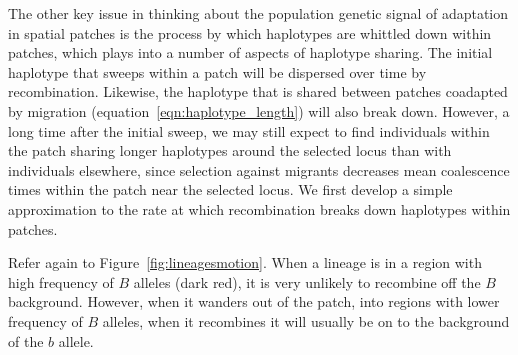 \documentclass{article}
\newcommand{\citep}[1]{\cite{#1}}
\begin{document}
The other key issue in thinking about the population genetic signal of adaptation in spatial patches 
is the process by which haplotypes are whittled down within patches, 
which plays into a number of aspects of haplotype sharing. 
The initial haplotype that sweeps within a patch 
will be dispersed over time by recombination.
Likewise, the haplotype that is shared between patches coadapted by migration
(equation~\ref{eqn:haplotype_length}) will also break down. 
However, a long time after the initial sweep,
we may still expect to find individuals within the patch sharing longer haplotypes around the selected locus
than with individuals elsewhere,
since selection against migrants 
decreases mean coalescence times within the patch near the selected locus.  %
We first develop a simple approximation to the rate 
at which recombination breaks down haplotypes within patches. 

Refer again to Figure~\ref{fig:lineagesmotion}. 
When a lineage is in a region with high frequency of $B$ alleles (dark red), 
it is very unlikely to recombine off the $B$ background. 
However, when it wanders out of the patch,
into regions with lower frequency of $B$ alleles,
when it recombines it will
usually be on to the background of the $b$ allele.
\end{document}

^^^^

As you read the records above, find each line that contains "locus" and copy it.

Task result >>
we may still expect to find individuals within the patch sharing longer haplotypes around the selected locus
decreases mean coalescence times within the patch near the selected locus.  %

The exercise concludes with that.